Giuseppe Impastato, passato alla storia come Peppino, fu assassinato la notte tra l’ 8 e il 9 maggio di quarantun anni fa.
Impastato dedicò tutta la sua vita alla sua professione di giornalista e si prodigò in una superba campagna contro la mafia, durante gli anni della sua giovinezza. Una giovinezza stroncata da un uomo di Cosa Nostra.
Nato a Cinisi, in provincia di Palermo, da una famiglia legata alla mafia siciliana, tentò, in qualunque modo, di disfarsi delle sue radici e distruggerle.

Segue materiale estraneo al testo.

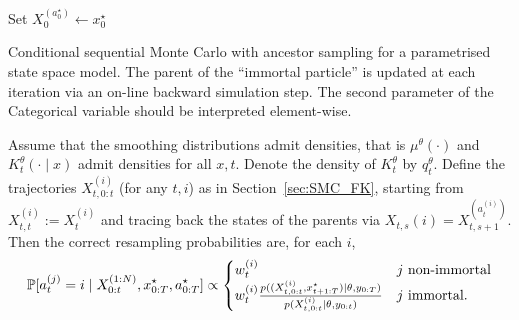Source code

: \begin{algorithm}[ht]
\vspace*{10pt}
\DontPrintSemicolon
{}
Set $X_0^{(a_0^\star)} \gets x_0^\star$\;
\vspace*{10pt}
\caption[Conditional sequential Monte Carlo with ancestor sampling]{Conditional sequential Monte Carlo with ancestor sampling for a parametrised state space model. The parent of the ``immortal particle'' is updated at each iteration via an on-line backward simulation step. The second parameter of the Categorical variable should be interpreted element-wise.}
\label{alg:condSMC_ancsamp}
\end{algorithm}
Assume that the smoothing distributions admit densities, that is $\mu^\theta(\cdot)$ and $K_t^\theta(\cdot\mid x)$ admit densities for all $x,t$. Denote the density of $K_t^\theta$ by $q_t^\theta$. Define the trajectories $X_{t, 0:t}^{(i)}$ (for any $t,i$) as in Section~\ref{sec:SMC_FK}, starting from $X_{t,t}^{(i)} := X_t^{(i)}$ and tracing back the states of the parents via $X_{t,s}{(i)} = X_{t,s+1}^{( a_t^{(i)} )}$.
Then the correct resampling probabilities are, for each $i$,
\begin{equation}\label{eq:ancsamp_probs}
\mathbb{P}[a_t^{(j)} = i \mid X_{0:t}^{(1:N)}, x_{0:T}^\star, a_{0:T}^\star ] 
\propto \begin{cases}
w_t^{(i)} & j \text{ non-immortal}\\
w_t^{(i)} \frac{
        p( (X_{t,0:t}^{(i)}, x_{t+1:T}^\star) \mid \theta, y_{0:T} )}
        {p( X_{t,0:t}^{(i)} \mid \theta, y_{0:t} ) } 
        & j \text{ immortal} .
\end{cases}
\end{equation}
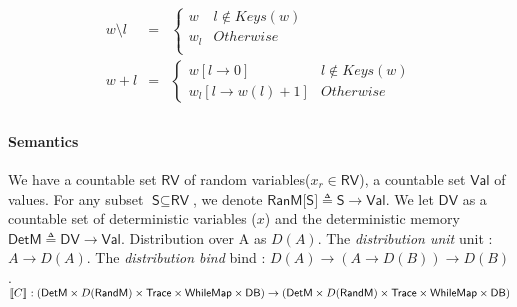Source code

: \documentclass[a4paper,11pt]{article}
\begin{document}
%
\[
\begin{array}{ccl}
w \setminus l     & = &\left \{  
    \begin{array}{lr} w  & l \not\in Keys(w)   \\
      w_l & Otherwise \\
     \end{array} \right.\\
w + l & = &
 \left \{  
    \begin{array}{lr}
    w[l \to 0] & l \not \in Keys(w) \\   
    w_l [l \to w(l)+1] & Otherwise
          \end{array} \right.\\
\end{array}
\]
%
\paragraph{Semantics}
We have a countable set $\textsf{RV}$ of random variables($x_r \in \textsf{RV}$), a countable set $\textsf{Val}$ of values. For any subset  $\textsf{S} \subseteq \textsf{RV}$, we denote $\textsf{RanM[S]} \triangleq \textsf{S} \to \textsf{Val} $. We let $\textsf{DV}$ as a countable set of deterministic variables ($x$) and the deterministic memory $\textsf{DetM} \triangleq \textsf{DV} \to \textsf{Val}$. 
Distribution over A as $D(A)$. The \emph{distribution unit} unit : $A \to D(A)$. The \emph{distribution bind} bind : $ D(A) \to (A \to D(B)) \to D(B)$. $\llbracket C\rrbracket_{} : (\textsf{DetM} \times D(\textsf{RandM}) \times \textsf{Trace} \times \textsf{WhileMap} \times \textsf{DB} ) \to (\textsf{DetM} \times D(\textsf{RandM}) \times \textsf{Trace} \times \textsf{WhileMap} \times \textsf{DB} ) $
\end{document}
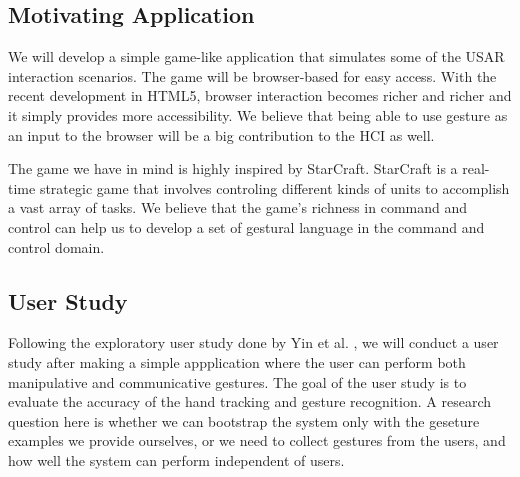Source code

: \subsection{Motivating Application}
We will develop a simple game-like application that simulates some of the USAR
interaction scenarios. The game will be browser-based for easy access. With the
recent development in HTML5, browser interaction becomes richer and richer and
it simply provides more accessibility. We believe that being able to use gesture
as an input to the browser will be a big contribution to the HCI as well.

The game we have in mind is highly inspired by StarCraft. StarCraft is a
real-time strategic game that involves controling different kinds of units to
accomplish a vast array of tasks. We believe that the game's richness in command
and control can help us to develop a set of gestural language in the command and
control domain.

\subsection{User Study}\label{sec:userStudy}
Following the exploratory user study done by Yin et al. \cite{yin10}, we will
conduct a user study after making a simple appplication where the user can
perform both manipulative and communicative gestures. The goal of the user study
is to evaluate the accuracy of the hand tracking and gesture recognition. A
research question here is whether we can bootstrap the system only with the
geseture examples we provide ourselves, or we need to collect gestures from the
users, and how well the system can perform independent of users.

Diresse numerosissimi programmi culturali, via radio e non, in cui derideva i mafiosi locali e denunciava apertamente le attività illecite del boss di Cinisi, Gaetano Badalamenti.
E’ nel 1978 che Peppino decide di attivarsi politicamente, candidandosi nella lista di Democrazia Proletaria, alle elezioni provinciali; elezioni di cui non conoscerà mai l’esito poiché sarà assassinato molto prima dei risultati del sondaggio.
Nella funesta notte in cui avvenne il delitto, i media sembrarono ignorare la notizia, passata in secondo piano, in seguito all’uccisione di un altro importante esponente antimafia, Aldo Moro.
Quando la notizia venne diffusa, la sua morte venne fatta passare per suicidio, ma sin da subito, la popolazione italiana nutrì dei dubbi in merito alla questione, dal momento che il modus operandi sembrava inapplicabile a un suicidio e ricordava il classico assassinio di matrice mafiosa.
Soltanto nel 2002, data successiva alle diverse inchieste giudiziarie aperte dal Tribunale di Palermo, si giunge alla condanna all’ergastolo di Badalamenti, riconosciuto come effettivo mandante dell’omicidio.
Nel 2000, il regista Marco Tullia Giordana realizza un film, intitolato “I cento passi”, sulla vita del giornalista, che riceve diversi riconoscimenti, tra cui il Globo d’Oro.